April 2001
Features

Bit selection depends on performance, cost and locale

Interviews with four drilling engineers/ managers give insight into how operators select bits for different performance/ economic requirements


April 2001 Vol. 222 No. 4 
Feature Article 

DRILLING BITS

Bit selection depends on performance, cost and locale

In the never-ending quest for higher scales of efficiency in drilling operations, bit selection is a variable component that can sometimes make a significant difference. World Oil asked a panel of four oil company engineers to describe the process by which they select premium or standard bits and under what circumstances

During the drilling planning process, bit selection determines time, and time means money. Often, this process requires the drilling engineer to evaluate a choice between premium and standard bits. Many factors can come into play, such as a bit’s longevity; the trips required to change out bits; the ensuing downtime accrued from trips, and the overall cost/ft performance that occurs.

The engineer will want to know what the answers are to some of the inputs to the crucial cost/ft formula (see table), such as time on bottom, ROP and bit cost. In addition, there may be questions about whether bit-to-formation fit can minimize casing costs, as well as whether total well depth is a factor.

To help sort out these factors and more – and to give insight into the manner by which they make bit selections – World Oil consulted a group of four drilling experts from major and independent oil companies, who have widespread experience in many locales. The panel includes:

  • Fred Sarrafian, Senior Advisor to the Vice President of Texaco Global Drilling
  • Greg Sibley, Senior Drilling Engineer, Devon Energy
  • Bill Calhoun, Rock Mechanics Team Leader, Chevron Petroleum Technology Co.
  • Dave Hudspeth, Drilling Superintendent, Exploration & Inland Waters, Anadarko Petroleum.

Listed below are the panel’s thoughts on the various factors that go into selecting premium or standard bits. In general, the panel finds that performance outweighs bit cost. The group also gives its views on whether bit selection is a key decision in the overall drilling scheme.

Fig 1
 

The higher purchase cost of premium bits can often be justified within the budgets of more expensive offshore, exploration and/or deep wells, where superior performance can reduce trips and downtime, and save money in the long run.

Q. Who makes your bit selection, and at what time in the well planning and drilling process?

Sarrafian: We have a series of alliances with manufacturers that provide us with bits, along with their expertise in bit selection. When the drilling engineer writes the drilling program, a lot of data and information is obtained with help from alliance partners. In most cases, the engineer reviews information from offset wells and comes up with the plan that he thinks is the best fit. The drilling supervisor and the engineer review the plan with the service company’s field representative to ensure that the particular bit selection is best for that area. So, as you can see, it is a three-to-four step process.

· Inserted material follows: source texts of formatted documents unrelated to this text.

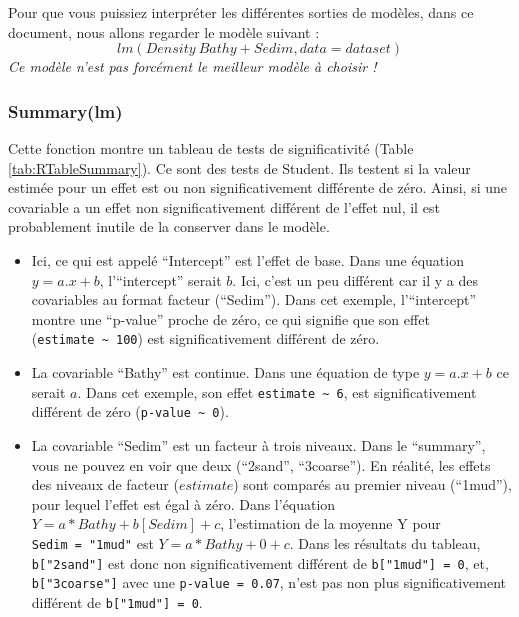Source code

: \documentclass[french,a4paper]{article}
\providecommand{\tightlist}{%
  \setlength{\itemsep}{0pt}\setlength{\parskip}{0pt}}
\begin{document}
Pour que vous puissiez interpréter les différentes sorties de modèles,
dans ce document, nous allons regarder le modèle suivant :
\[lm(Density ~ Bathy + Sedim, data = dataset)\] \emph{Ce modèle n'est
pas forcément le meilleur modèle à choisir !}

\hypertarget{summarylm}{%
\subsubsection{Summary(lm)}\label{summarylm}}

Cette fonction montre un tableau de tests de significativité (Table
\ref{tab:RTableSummary}). Ce sont des tests de Student. Ils testent si
la valeur estimée pour un effet est ou non significativement différente
de zéro. Ainsi, si une covariable a un effet non significativement
différent de l'effet nul, il est probablement inutile de la conserver
dans le modèle.

\begin{itemize}
\tightlist
\item
  Ici, ce qui est appelé ``Intercept'' est l'effet de base. Dans une
  équation \(y = a.x + b\), l'``intercept'' serait \(b\). Ici, c'est un
  peu différent car il y a des covariables au format facteur
  (``Sedim''). Dans cet exemple, l'``intercept'' montre une ``p-value''
  proche de zéro, ce qui signifie que son effet
  (\texttt{estimate\ \textasciitilde{}\ 100}) est significativement
  différent de zéro.
\item
  La covariable ``Bathy'' est continue. Dans une équation de type
  \(y = a.x + b\) ce serait \(a\). Dans cet exemple, son effet
  \texttt{estimate\ \textasciitilde{}\ 6}, est significativement
  différent de zéro (\texttt{p-value\ \textasciitilde{}\ 0}).
\item
  La covariable ``Sedim'' est un facteur à trois niveaux. Dans le
  ``summary'', vous ne pouvez en voir que deux (``2sand'', ``3coarse'').
  En réalité, les effets des niveaux de facteur (\(estimate\)) sont
  comparés au premier niveau (``1mud''), pour lequel l'effet est égal à
  zéro. Dans l'équation \(Y = a*Bathy + b[Sedim] + c\), l'estimation de
  la moyenne Y pour \texttt{Sedim\ =\ "1mud"} est
  \(Y = a*Bathy + 0 + c\). Dans les résultats du tableau,
  \texttt{b{[}"2sand"{]}} est donc non significativement différent de
  \texttt{b{[}"1mud"{]}\ =\ 0}, et, \texttt{b{[}"3coarse"{]}} avec une
  \texttt{p-value\ =\ 0.07}, n'est pas non plus significativement
  différent de \texttt{b{[}"1mud"{]}\ =\ 0}.
\end{itemize}
\end{document}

Sibley: I make the bit selections. Most are selected from area bit performance through research, and then changed, when necessary, as a result of a bit’s dull condition and performance in the particular well when drilled.

Calhoun: There is a general selection or narrowing down of alternatives in the well planning process. This is more specific or can be as specific as an exact bit/BHA specification for development wells (where we are high on the learning curve). During the actual well drilling, the onsite drill rep – either by himself or in discussions with rig personnel, a directional driller, a Chevron drilling superintendent or a Chevron operations drilling engineer – will make the decision, when they actually pick up the bit/BHA to run it in the hole.

Hudspeth: We are split up into managers, superintendents and engineers. On a development well, the engineers make the selection. On the more critical exploratory and deep wells, the superintendents make the choice with the engineers’ input.

Q. Does the bit selection process for a wildcat differ from a well in known areas?

Sarrafian: I would say that it does, because a true wildcat by definition is a long way from any other wells, and you’ve got more uncertainty than you would if you were drilling the last well in a hundred-well field. Potentially, you would have to search more. . . . but the bit selection process really doesn’t change that much except, that your selection will have more contingencies for unplanned events.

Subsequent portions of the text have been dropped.